Operator: So due to time, I think that we can just take a couple of more questions. Shim Jong-Min from CLSA Securities. Please go ahead with your question.
Shim Jong-Min : Hello. I am Shim Jong-Min from CLSA. Thank you for the opportunity. I have two questions. The first question has to do with asset growth. You’ve mentioned that it will be managed at 4% to 5% levels. So again, in the case of loan growth, would that be lower than that, would that understanding be correct? And with regard to loan growth for next year, could you give us some more information on that? Thank you. And the second question has to do with M&A. So I know that in terms of the securities firm. If there are maybe a medium or large-sized security firm, that depending on the candidate, I note that recently, there was some small venture capital M&A strategies that made your strategy at the current time. So could you give us some more color on the M&A strategy that you have for the group? Thank you.
Unidentified Company Representative: Yes, with regards to asset growth, CFO Lee Sung-Wook will answer the question.
Sung-Wook Lee: In 2022, it was already disclosed. So the group assets overall, you can see that it’s 6% for banks to support SMEs; and for non-banks, it’s about 7.5% growth overall. And in the case of one loan, 8.5% increase for corporate and decreased 3.6% for mutual loans, there was about a 2.5% increase year-over-year. And next year, overall, I mentioned that we’ll be managing at 4% to 5% levels and based on risk-weighted assets, that’s the case. But in actuality if we look at the banks, it would be — 4% would be the stable guidance that we have because banks take on the lion share. So to recap, the one denominated loans would be about 4% increase that we’ll be seeing going forward. Thank you.
Sang-Wook Chun: I am Chun Sang-Wook, in charge of IR. Let me give you some information on the M&A possibilities. As I’ve already mentioned, with regard to our M&A principles. We have two principles. First is within the capital adequacy ratio, and it’s about finding ways to maximize shareholder returns. And of course, it’s not about — we don’t have a set scale or volume or size of the target company. But it’s about being able — that’s favorable to create synergy as a wealth management company, for instance, and there would be particularly a retail-based type of securities firm that would help us provide balanced profitability. And as mentioned, there would be within these two principles in terms of identifying the right target that befits the criteria. Thank you.

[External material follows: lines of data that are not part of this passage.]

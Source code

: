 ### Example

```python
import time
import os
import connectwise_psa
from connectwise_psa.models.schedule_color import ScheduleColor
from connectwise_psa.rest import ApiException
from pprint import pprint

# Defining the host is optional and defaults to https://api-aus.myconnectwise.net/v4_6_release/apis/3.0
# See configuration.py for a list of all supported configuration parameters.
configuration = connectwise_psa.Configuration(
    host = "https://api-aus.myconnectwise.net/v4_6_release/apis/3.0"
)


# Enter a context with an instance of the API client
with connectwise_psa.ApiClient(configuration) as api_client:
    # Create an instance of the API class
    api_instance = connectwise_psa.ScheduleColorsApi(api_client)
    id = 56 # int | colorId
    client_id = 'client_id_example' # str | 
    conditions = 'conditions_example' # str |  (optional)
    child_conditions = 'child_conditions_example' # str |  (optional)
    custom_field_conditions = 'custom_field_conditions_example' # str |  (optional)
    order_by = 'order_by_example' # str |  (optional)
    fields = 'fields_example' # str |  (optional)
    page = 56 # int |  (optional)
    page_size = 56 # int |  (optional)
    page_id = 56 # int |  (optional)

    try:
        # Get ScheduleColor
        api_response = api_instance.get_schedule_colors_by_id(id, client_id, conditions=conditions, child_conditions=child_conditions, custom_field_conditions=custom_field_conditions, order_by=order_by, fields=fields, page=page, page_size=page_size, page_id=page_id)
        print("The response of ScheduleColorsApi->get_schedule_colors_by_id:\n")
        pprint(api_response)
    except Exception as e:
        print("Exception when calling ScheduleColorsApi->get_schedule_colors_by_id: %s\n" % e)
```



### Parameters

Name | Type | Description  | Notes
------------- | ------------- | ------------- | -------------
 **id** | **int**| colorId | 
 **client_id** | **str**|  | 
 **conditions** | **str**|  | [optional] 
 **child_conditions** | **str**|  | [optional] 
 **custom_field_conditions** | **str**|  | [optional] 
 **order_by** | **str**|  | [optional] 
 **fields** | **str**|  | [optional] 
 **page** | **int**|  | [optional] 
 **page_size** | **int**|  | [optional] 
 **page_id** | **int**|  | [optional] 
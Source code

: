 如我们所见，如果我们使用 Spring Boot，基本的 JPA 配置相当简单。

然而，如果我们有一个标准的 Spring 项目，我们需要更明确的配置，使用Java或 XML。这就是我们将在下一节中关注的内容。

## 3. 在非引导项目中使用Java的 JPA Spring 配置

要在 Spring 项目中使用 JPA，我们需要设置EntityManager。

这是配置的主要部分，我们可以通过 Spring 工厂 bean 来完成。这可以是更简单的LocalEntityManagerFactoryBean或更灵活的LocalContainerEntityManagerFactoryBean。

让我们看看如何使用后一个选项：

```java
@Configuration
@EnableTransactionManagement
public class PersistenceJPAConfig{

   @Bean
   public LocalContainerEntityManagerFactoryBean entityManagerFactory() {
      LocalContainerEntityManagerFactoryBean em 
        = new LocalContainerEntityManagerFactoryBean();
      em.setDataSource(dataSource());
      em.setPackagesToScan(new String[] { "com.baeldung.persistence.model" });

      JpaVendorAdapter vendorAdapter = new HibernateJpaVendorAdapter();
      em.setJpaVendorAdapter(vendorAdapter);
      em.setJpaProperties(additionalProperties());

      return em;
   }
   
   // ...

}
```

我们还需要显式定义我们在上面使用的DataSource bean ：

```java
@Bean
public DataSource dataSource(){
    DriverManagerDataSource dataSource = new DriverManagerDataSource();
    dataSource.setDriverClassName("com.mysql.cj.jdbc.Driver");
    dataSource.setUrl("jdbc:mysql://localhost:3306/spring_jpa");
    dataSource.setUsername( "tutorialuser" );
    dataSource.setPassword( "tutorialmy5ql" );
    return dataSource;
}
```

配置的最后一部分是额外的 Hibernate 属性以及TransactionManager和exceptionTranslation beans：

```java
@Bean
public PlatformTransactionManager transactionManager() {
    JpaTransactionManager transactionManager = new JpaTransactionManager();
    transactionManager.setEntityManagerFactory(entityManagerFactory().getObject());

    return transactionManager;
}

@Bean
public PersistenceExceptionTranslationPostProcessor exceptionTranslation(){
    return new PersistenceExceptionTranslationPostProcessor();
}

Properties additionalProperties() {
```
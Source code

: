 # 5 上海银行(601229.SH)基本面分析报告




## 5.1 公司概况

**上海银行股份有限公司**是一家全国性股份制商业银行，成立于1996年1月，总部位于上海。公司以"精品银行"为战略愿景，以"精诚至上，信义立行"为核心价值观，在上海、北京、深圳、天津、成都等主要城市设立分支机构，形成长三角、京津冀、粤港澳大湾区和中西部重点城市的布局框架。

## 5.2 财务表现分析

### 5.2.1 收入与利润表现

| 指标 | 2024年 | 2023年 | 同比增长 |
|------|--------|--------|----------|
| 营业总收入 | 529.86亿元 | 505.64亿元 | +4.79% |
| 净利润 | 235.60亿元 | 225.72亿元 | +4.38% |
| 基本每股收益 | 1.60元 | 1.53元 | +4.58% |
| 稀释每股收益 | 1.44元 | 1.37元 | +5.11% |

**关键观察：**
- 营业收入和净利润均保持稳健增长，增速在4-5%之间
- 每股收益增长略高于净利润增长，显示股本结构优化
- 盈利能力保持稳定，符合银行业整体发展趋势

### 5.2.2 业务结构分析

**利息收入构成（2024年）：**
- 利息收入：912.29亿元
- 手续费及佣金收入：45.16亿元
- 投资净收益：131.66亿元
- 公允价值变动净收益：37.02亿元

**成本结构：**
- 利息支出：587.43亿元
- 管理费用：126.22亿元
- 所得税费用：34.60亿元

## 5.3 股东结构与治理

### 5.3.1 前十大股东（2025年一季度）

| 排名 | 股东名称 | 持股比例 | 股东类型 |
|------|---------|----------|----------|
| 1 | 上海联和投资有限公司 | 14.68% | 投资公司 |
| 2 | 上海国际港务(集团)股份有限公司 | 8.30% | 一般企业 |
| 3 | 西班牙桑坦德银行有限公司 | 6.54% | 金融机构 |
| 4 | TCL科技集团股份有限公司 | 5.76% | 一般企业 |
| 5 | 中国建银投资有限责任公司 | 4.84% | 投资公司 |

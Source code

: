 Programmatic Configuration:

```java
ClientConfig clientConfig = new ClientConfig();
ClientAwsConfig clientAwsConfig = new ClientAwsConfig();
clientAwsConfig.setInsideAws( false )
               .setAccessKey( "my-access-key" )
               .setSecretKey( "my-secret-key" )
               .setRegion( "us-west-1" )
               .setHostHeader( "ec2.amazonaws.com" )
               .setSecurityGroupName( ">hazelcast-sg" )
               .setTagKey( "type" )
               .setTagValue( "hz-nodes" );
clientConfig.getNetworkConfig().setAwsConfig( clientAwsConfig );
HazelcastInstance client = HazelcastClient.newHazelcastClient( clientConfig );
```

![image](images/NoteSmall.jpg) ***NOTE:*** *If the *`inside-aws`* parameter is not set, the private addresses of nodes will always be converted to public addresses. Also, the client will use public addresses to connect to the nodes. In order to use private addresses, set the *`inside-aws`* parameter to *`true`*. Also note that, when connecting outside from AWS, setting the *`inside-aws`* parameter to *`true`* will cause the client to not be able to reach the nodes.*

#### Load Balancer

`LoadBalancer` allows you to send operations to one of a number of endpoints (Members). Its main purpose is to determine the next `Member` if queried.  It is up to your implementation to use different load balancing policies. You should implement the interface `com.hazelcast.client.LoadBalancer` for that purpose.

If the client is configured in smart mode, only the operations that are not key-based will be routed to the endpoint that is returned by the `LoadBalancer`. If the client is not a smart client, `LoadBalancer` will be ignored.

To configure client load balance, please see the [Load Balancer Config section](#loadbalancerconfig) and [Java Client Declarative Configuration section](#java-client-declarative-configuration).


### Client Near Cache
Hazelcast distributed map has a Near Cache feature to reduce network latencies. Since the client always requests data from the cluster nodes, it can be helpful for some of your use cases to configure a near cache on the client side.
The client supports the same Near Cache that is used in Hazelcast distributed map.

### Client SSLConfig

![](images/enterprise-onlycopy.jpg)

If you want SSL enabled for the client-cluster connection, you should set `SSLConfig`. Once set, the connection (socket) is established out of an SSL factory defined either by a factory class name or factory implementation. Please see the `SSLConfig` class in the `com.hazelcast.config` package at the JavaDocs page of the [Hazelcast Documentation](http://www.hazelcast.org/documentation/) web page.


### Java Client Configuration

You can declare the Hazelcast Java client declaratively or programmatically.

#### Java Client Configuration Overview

Unidentified Company Representative: So today, due to the time for additional questions, I don’t think that there are any other requests, so we will wrap up the Q&A session here. So if you do have any other questions, please do not hesitate to contact our IR team, and we will make sure to get back to you. So with this, we would like to wrap up the 2022 Woori Financial Group earnings conference call. Thank you very much.